We lost the famous musician Jorge Milchberg, who introduced that song to the world that you will immediately remember when you hear it.

NEWS GLOBAL – El Condor pasa, the most well-known Andean music, was well-known and popular all over the world in the 1960s. The lion’s share of that, of course, was Jorge Milchberg, who adapted and recorded it.

Jorge Milchberg died in Paris at the age of 93, according to the statement made by the Embassy of Argentina in France.

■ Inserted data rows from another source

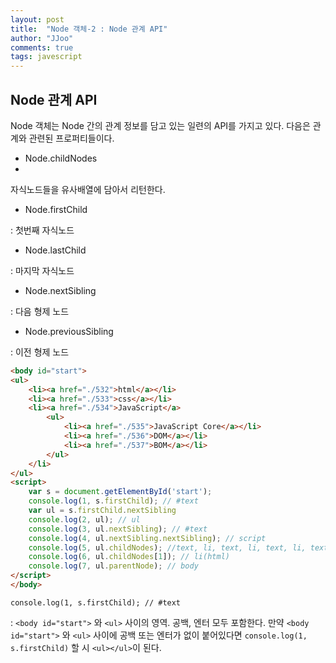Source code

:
 ```yaml
---
layout: post
title:  "Node 객체-2 : Node 관계 API"
author: "JJoo"
comments: true
tags: javescript
---
```



## Node 관계 API 

Node 객체는 Node 간의 관계 정보를 담고 있는 일련의 API를 가지고 있다. 다음은 관계와 관련된 프로퍼티들이다.

- Node.childNodes
- 
자식노드들을 유사배열에 담아서 리턴한다.

- Node.firstChild

: 첫번째 자식노드

- Node.lastChild

: 마지막 자식노드

- Node.nextSibling

: 다음 형제 노드

- Node.previousSibling

: 이전 형제 노드


```html
<body id="start">
<ul>
	<li><a href="./532">html</a></li> 
	<li><a href="./533">css</a></li>
	<li><a href="./534">JavaScript</a>
		<ul>
			<li><a href="./535">JavaScript Core</a></li>
			<li><a href="./536">DOM</a></li>
			<li><a href="./537">BOM</a></li>
		</ul>
	</li>
</ul>
<script>
	var s = document.getElementById('start');
	console.log(1, s.firstChild); // #text
	var ul = s.firstChild.nextSibling
	console.log(2, ul); // ul
	console.log(3, ul.nextSibling); // #text
	console.log(4, ul.nextSibling.nextSibling); // script
	console.log(5, ul.childNodes); //text, li, text, li, text, li, text
	console.log(6, ul.childNodes[1]); // li(html)
	console.log(7, ul.parentNode); // body
</script>
</body>
```

```console.log(1, s.firstChild); // #text ```

: ```<body id="start">``` 와 ```<ul>``` 사이의 영역. 공백, 엔터 모두 포함한다. 만약 ```<body id="start">``` 와 ```<ul>``` 사이에 공백 또는 엔터가 없이 붙어있다면 
```console.log(1, s.firstChild)``` 할 시 ```<ul></ul>```이 된다. 

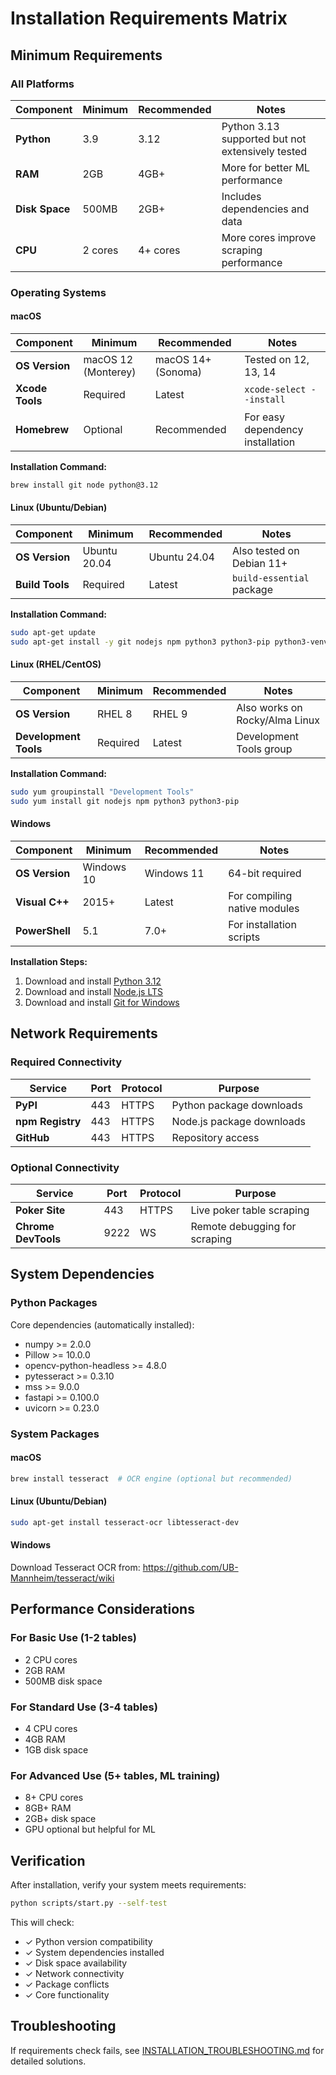 # Installation Requirements Matrix

## Minimum Requirements

### All Platforms

| Component | Minimum | Recommended | Notes |
|-----------|---------|-------------|-------|
| **Python** | 3.9 | 3.12 | Python 3.13 supported but not extensively tested |
| **RAM** | 2GB | 4GB+ | More for better ML performance |
| **Disk Space** | 500MB | 2GB+ | Includes dependencies and data |
| **CPU** | 2 cores | 4+ cores | More cores improve scraping performance |

### Operating Systems

#### macOS
| Component | Minimum | Recommended | Notes |
|-----------|---------|-------------|-------|
| **OS Version** | macOS 12 (Monterey) | macOS 14+ (Sonoma) | Tested on 12, 13, 14 |
| **Xcode Tools** | Required | Latest | `xcode-select --install` |
| **Homebrew** | Optional | Recommended | For easy dependency installation |

**Installation Command:**
```bash
brew install git node python@3.12
```

#### Linux (Ubuntu/Debian)
| Component | Minimum | Recommended | Notes |
|-----------|---------|-------------|-------|
| **OS Version** | Ubuntu 20.04 | Ubuntu 24.04 | Also tested on Debian 11+ |
| **Build Tools** | Required | Latest | `build-essential` package |

**Installation Command:**
```bash
sudo apt-get update
sudo apt-get install -y git nodejs npm python3 python3-pip python3-venv build-essential
```

#### Linux (RHEL/CentOS)
| Component | Minimum | Recommended | Notes |
|-----------|---------|-------------|-------|
| **OS Version** | RHEL 8 | RHEL 9 | Also works on Rocky/Alma Linux |
| **Development Tools** | Required | Latest | Development Tools group |

**Installation Command:**
```bash
sudo yum groupinstall "Development Tools"
sudo yum install git nodejs npm python3 python3-pip
```

#### Windows
| Component | Minimum | Recommended | Notes |
|-----------|---------|-------------|-------|
| **OS Version** | Windows 10 | Windows 11 | 64-bit required |
| **Visual C++** | 2015+ | Latest | For compiling native modules |
| **PowerShell** | 5.1 | 7.0+ | For installation scripts |

**Installation Steps:**
1. Download and install [Python 3.12](https://www.python.org/downloads/)
2. Download and install [Node.js LTS](https://nodejs.org/)
3. Download and install [Git for Windows](https://git-scm.com/download/win)

## Network Requirements

### Required Connectivity

| Service | Port | Protocol | Purpose |
|---------|------|----------|---------|
| **PyPI** | 443 | HTTPS | Python package downloads |
| **npm Registry** | 443 | HTTPS | Node.js package downloads |
| **GitHub** | 443 | HTTPS | Repository access |

### Optional Connectivity

| Service | Port | Protocol | Purpose |
|---------|------|----------|---------|
| **Poker Site** | 443 | HTTPS | Live poker table scraping |
| **Chrome DevTools** | 9222 | WS | Remote debugging for scraping |

## System Dependencies

### Python Packages

Core dependencies (automatically installed):
- numpy >= 2.0.0
- Pillow >= 10.0.0
- opencv-python-headless >= 4.8.0
- pytesseract >= 0.3.10
- mss >= 9.0.0
- fastapi >= 0.100.0
- uvicorn >= 0.23.0

### System Packages

#### macOS
```bash
brew install tesseract  # OCR engine (optional but recommended)
```

#### Linux (Ubuntu/Debian)
```bash
sudo apt-get install tesseract-ocr libtesseract-dev
```

#### Windows
Download Tesseract OCR from: https://github.com/UB-Mannheim/tesseract/wiki

## Performance Considerations

### For Basic Use (1-2 tables)
- 2 CPU cores
- 2GB RAM
- 500MB disk space

### For Standard Use (3-4 tables)
- 4 CPU cores
- 4GB RAM
- 1GB disk space

### For Advanced Use (5+ tables, ML training)
- 8+ CPU cores
- 8GB+ RAM
- 2GB+ disk space
- GPU optional but helpful for ML

## Verification

After installation, verify your system meets requirements:

```bash
python scripts/start.py --self-test
```

This will check:
- ✓ Python version compatibility
- ✓ System dependencies installed
- ✓ Disk space availability
- ✓ Network connectivity
- ✓ Package conflicts
- ✓ Core functionality

## Troubleshooting

If requirements check fails, see [INSTALLATION_TROUBLESHOOTING.md](./INSTALLATION_TROUBLESHOOTING.md) for detailed solutions.
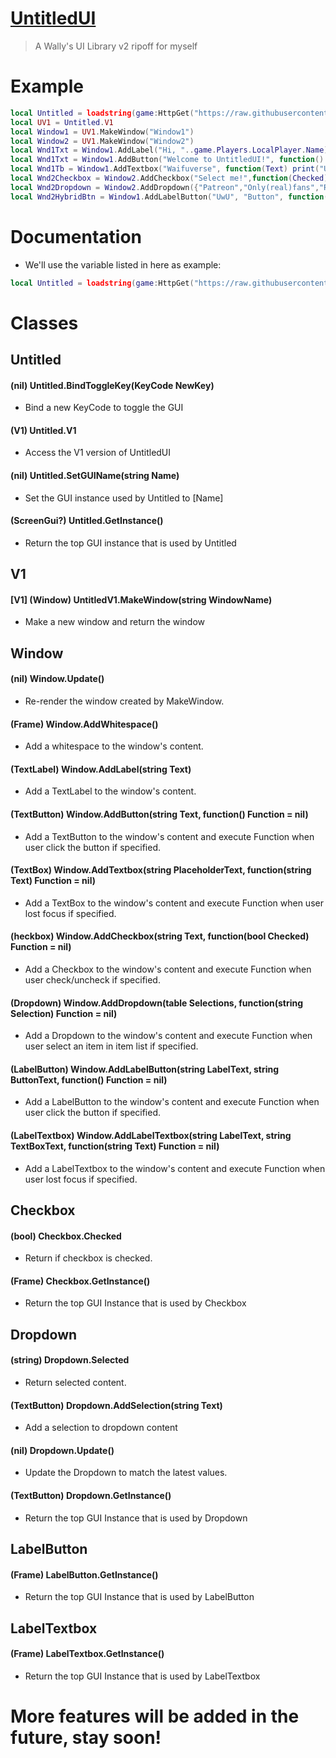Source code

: # [UntitledUI](https://raw.githubusercontent.com/teppyboy/RbxScripts/master/Misc/UntitledUI/Library.lua)
> A Wally's UI Library v2 ripoff for myself
# Example
```lua
local Untitled = loadstring(game:HttpGet("https://raw.githubusercontent.com/teppyboy/RbxScripts/master/Misc/UntitledUI/Library.lua"))()
local UV1 = Untitled.V1
local Window1 = UV1.MakeWindow("Window1")
local Window2 = UV1.MakeWindow("Window2")
local Wnd1Txt = Window1.AddLabel("Hi, "..game.Players.LocalPlayer.Name)
local Wnd1Txt = Window1.AddButton("Welcome to UntitledUI!", function() print("Wow you actually clicked this") end)
local Wnd1Tb = Window1.AddTextbox("Waifuverse", function(Text) print("UwU: "..Text) end)
local Wnd2Checkbox = Window2.AddCheckbox("Select me!",function(Checked) print("Selected: "..tostring(Checked)) end)
local Wnd2Dropdown = Window2.AddDropdown({"Patreon","Only(real)fans","Rubberroad","Pixiv #1", "Trash Pinterest"},function(Selected) print("Selected Value: "..Selected) end)
local Wnd2HybridBtn = Window1.AddLabelButton("UwU", "Button", function() print("WuW") end)
```
# Documentation
+ We'll use the variable listed in here as example:
```lua
local Untitled = loadstring(game:HttpGet("https://raw.githubusercontent.com/teppyboy/RbxScripts/master/Misc/UntitledUI/Library.lua"))()
```
# Classes
## Untitled
#### (nil) Untitled.BindToggleKey(KeyCode NewKey)
+ Bind a new KeyCode to toggle the GUI
#### (V1) Untitled.V1
+ Access the V1 version of UntitledUI
#### (nil) Untitled.SetGUIName(string Name)
+ Set the GUI instance used by Untitled to [Name]
#### (ScreenGui?) Untitled.GetInstance()
+ Return the top GUI instance that is used by Untitled
## V1
#### [V1] (Window) UntitledV1.MakeWindow(string WindowName)
+ Make a new window and return the window
## Window
#### (nil) Window.Update()
+ Re-render the window created by MakeWindow.
#### (Frame) Window.AddWhitespace()
+ Add a whitespace to the window's content.
#### (TextLabel) Window.AddLabel(string Text)
+ Add a TextLabel to the window's content.
#### (TextButton) Window.AddButton(string Text, function() Function = nil)
+ Add a TextButton to the window's content and execute Function when user click the button if specified.
#### (TextBox) Window.AddTextbox(string PlaceholderText, function(string Text) Function = nil)
+ Add a TextBox to the window's content and execute Function when user lost focus if specified.
#### (heckbox) Window.AddCheckbox(string Text, function(bool Checked) Function = nil)
+ Add a Checkbox to the window's content and execute Function when user check/uncheck if specified.
#### (Dropdown) Window.AddDropdown(table Selections, function(string Selection) Function = nil)
+ Add a Dropdown to the window's content and execute Function when user select an item in item list if specified.
#### (LabelButton) Window.AddLabelButton(string LabelText, string ButtonText, function() Function = nil)
+ Add a LabelButton to the window's content and execute Function when user click the button if specified.
#### (LabelTextbox) Window.AddLabelTextbox(string LabelText, string TextBoxText, function(string Text) Function = nil)
+ Add a LabelTextbox to the window's content and execute Function when user lost focus if specified.

## Checkbox
#### (bool) Checkbox.Checked
+ Return if checkbox is checked.
#### (Frame) Checkbox.GetInstance()
+ Return the top GUI Instance that is used by Checkbox

## Dropdown
#### (string) Dropdown.Selected
+ Return selected content.
#### (TextButton) Dropdown.AddSelection(string Text)
+ Add a selection to dropdown content
#### (nil) Dropdown.Update()
+ Update the Dropdown to match the latest values.
#### (TextButton) Dropdown.GetInstance()
+ Return the top GUI Instance that is used by Dropdown

## LabelButton
#### (Frame) LabelButton.GetInstance()
+ Return the top GUI Instance that is used by LabelButton

## LabelTextbox
#### (Frame) LabelTextbox.GetInstance()
+ Return the top GUI Instance that is used by LabelTextbox

# More features will be added in the future, stay soon!

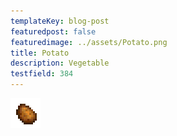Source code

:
 ```yaml
---
templateKey: blog-post
featuredpost: false
featuredimage: ../assets/Potato.png
title: Potato
description: Vegetable
testfield: 384
---
```

![Potato](../assets/Potato.png)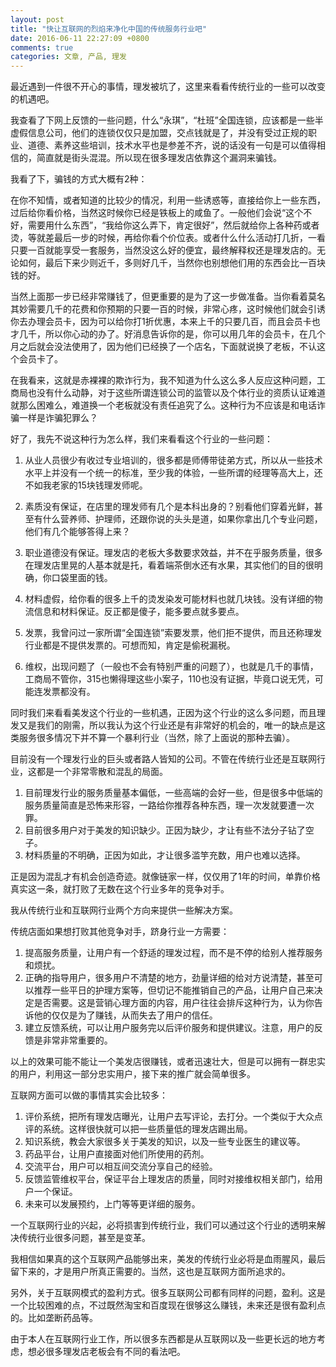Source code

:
 ```yaml
---
layout: post
title: "快让互联网的烈焰来净化中国的传统服务行业吧"
date: 2016-06-11 22:27:09 +0800
comments: true
categories: 文章, 产品, 理发
---
```


最近遇到一件很不开心的事情，理发被坑了，这里来看看传统行业的一些可以改变的机遇吧。

<!--more-->

我查看了下网上反馈的一些问题，什么“永琪”，“杜班”全国连锁，应该都是一些半虚假信息公司，他们的连锁仅仅只是加盟，交点钱就是了，并没有受过正规的职业、道德、素养这些培训，技术水平也是参差不齐，说的话没有一句是可以值得相信的，简直就是街头混混。所以现在很多理发店依靠这个漏洞来骗钱。

我看了下，骗钱的方式大概有2种：

在你不知情，或者知道的比较少的情况，利用一些诱惑等，直接给你上一些东西，过后给你看价格，当然这时候你已经是铁板上的咸鱼了。一般他们会说“这个不好，需要用什么东西”，“我给你这么弄下，肯定很好”，然后就给你上各种药或者烫，等就差最后一步的时候，再给你看个价位表。或者什么什么活动打几折，一看只要一百就能享受一套服务，当然没这么好的便宜，最终解释权还是理发店的。无论如何，最后下来少则近千，多则好几千，当然你也别想他们用的东西会比一百块钱的好。

当然上面那一步已经非常赚钱了，但更重要的是为了这一步做准备。当你看着莫名其妙需要几千的花费和你预期的只要一百的时候，非常心疼，这时候他们就会引诱你去办理会员卡，因为可以给你打1折优惠，本来上千的只要几百，而且会员卡也才几千，所以你心动的办了。好消息告诉你的是，你可以用几年的会员卡，在几个月之后就会没法使用了，因为他们已经换了一个店名，下面就说换了老板，不认这个会员卡了。

在我看来，这就是赤裸裸的欺诈行为，我不知道为什么这么多人反应这种问题，工商局也没有什么动静，对于这些所谓连锁公司的监管以及个体行业的资质认证难道就那么困难么，难道换一个老板就没有责任追究了么。这种行为不应该是和电话诈骗一样是诈骗犯罪么？

好了，我先不说这种行为怎么样，我们来看看这个行业的一些问题：

1. 从业人员很少有收过专业培训的，很多都是师傅带徒弟方式，所以从一些技术水平上并没有一个统一的标准，至少我的体验，一些所谓的经理等高大上，还不如我老家的15块钱理发师呢。

2. 素质没有保证，在店里的理发师有几个是本科出身的？别看他们穿着光鲜，甚至有什么营养师、护理师，还跟你说的头头是道，如果你拿出几个专业问题，他们有几个能够答得上来？
3. 职业道德没有保证。理发店的老板大多数要求效益，并不在乎服务质量，很多在理发店里晃的人基本就是托，看着端茶倒水还有水果，其实他们的目的很明确，你口袋里面的钱。
4. 材料虚假，给你看的很多上千的烫发染发可能材料也就几块钱。没有详细的物流信息和材料保证。反正都是傻子，能多要点就多要点。
5. 发票，我曾问过一家所谓“全国连锁”索要发票，他们拒不提供，而且还称理发行业都是不提供发票的。可想而知，肯定是偷税漏税。
6. 维权，出现问题了（一般也不会有特别严重的问题了），也就是几千的事情，工商局不管你，315也懒得理这些小案子，110也没有证据，毕竟口说无凭，可能连发票都没有。

同时我们来看看美发这个行业的一些机遇，正因为这个行业的这么多问题，而且理发又是我们的刚需，所以我认为这个行业还是有非常好的机会的，唯一的缺点是这类服务很多情况下并不算一个暴利行业（当然，除了上面说的那种去骗）。

目前没有一个理发行业的巨头或者路人皆知的公司。不管在传统行业还是互联网行业，这都是一个非常零散和混乱的局面。

1. 目前理发行业的服务质量基本偏低，一些高端的会好一些，但是很多中低端的服务质量简直是恐怖来形容，一路给你推荐各种东西，理一次发就要遭一次罪。
2. 目前很多用户对于美发的知识缺少。正因为缺少，才让有些不法分子钻了空子。
3. 材料质量的不明确，正因为如此，才让很多滥竽充数，用户也难以选择。

正是因为混乱才有机会创造奇迹。就像链家一样，仅仅用了1年的时间，单靠价格真实这一条，就打败了无数在这个行业多年的竞争对手。

我从传统行业和互联网行业两个方向来提供一些解决方案。

传统店面如果想打败其他竞争对手，跻身行业一方需要：

1. 提高服务质量，让用户有一个舒适的理发过程，而不是不停的给别人推荐服务和烦扰。
2. 正确的指导用户，很多用户不清楚的地方，劲量详细的给对方说清楚，甚至可以推荐一些平日的护理方案等，但切记不能推销自己的产品，让用户自己来决定是否需要。这是营销心理方面的内容，用户往往会排斥这种行为，认为你告诉他的仅仅是为了赚钱，从而失去了用户的信任。
3. 建立反馈系统，可以让用户服务完以后评价服务和提供建议。注意，用户的反馈是非常非常重要的。

以上的效果可能不能让一个美发店很赚钱，或者迅速壮大，但是可以拥有一群忠实的用户，利用这一部分忠实用户，接下来的推广就会简单很多。

互联网方面可以做的事情其实会比较多：

1. 评价系统，把所有理发店曝光，让用户去写评论，去打分。一个类似于大众点评的系统。这样很快就可以把一些质量低的理发店踢出局。
2. 知识系统，教会大家很多关于美发的知识，以及一些专业医生的建议等。
3. 药品平台，让用户直接面对他们所使用的药剂。
4. 交流平台，用户可以相互间交流分享自己的经验。
5. 反馈监管维权平台，保证平台上理发店的质量，同时对接维权相关部门，给用户一个保证。
6. 未来可以发展预约，上门等等更详细的服务。

一个互联网行业的兴起，必将损害到传统行业，我们可以通过这个行业的透明来解决传统行业很多问题，甚至是变革。

我相信如果真的这个互联网产品能够出来，美发的传统行业必将是血雨腥风，最后留下来的，才是用户所真正需要的。当然，这也是互联网方面所追求的。

另外，关于互联网模式的盈利方式。很多互联网公司都有同样的问题，盈利。这是一个比较困难的点，不过既然淘宝和百度现在很够这么赚钱，未来还是很有盈利点的。比如垄断药品等。

由于本人在互联网行业工作，所以很多东西都是从互联网以及一些更长远的地方考虑，想必很多理发店老板会有不同的看法吧。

We lost the famous musician Jorge Milchberg, who introduced that song to the world that you will immediately remember when you hear it - Picture : 1

The Argentine musician, who has lived in France since 1955, was born in 1928 in Buenos Aires to a Polish family. After studying piano when he was a child, he became interested in the charango, a plucked-string guitar for the Andes.

He became a member of Los Incas, an iconic Andean music group formed in Paris in the 1950s and continued for 60 years. Los Incak, the band of the legendary musician, who is also the artistic director of the band, recorded and released the Andean legend El condor pasa (Vulture passes) in 1963. They had great success. Paul Simon wrote the lyrics for this song and released it as If I Could by Simon and Garfunkel.

In fact, El Condor pasa, created in 1913 by Peruvian composer Daniel Alomia Robles, was named after the zarzuela, a musical theater genre of the same name.

Introduced to the world by Milchberg and popularized by Simon and Garfunkel, this song has now become a part of world music. With this song, the first signs of the beginning of the adaptation and re-arrangement period for many traditional music were given.

Jorge Milchberg performed with conductor Marie Laforet in 1968. He added a new interpretation to classical European music with his Charango.

WHAT IS CHARANGO?

Charango is a stringed instrument native to South America. While the resonance body was originally made using the dried shell of an armadillo, today it is mainly made of wood and rarely tortoise shell. Outwardly it resembles a guitar or oud, although its size varies widely, but is generally small.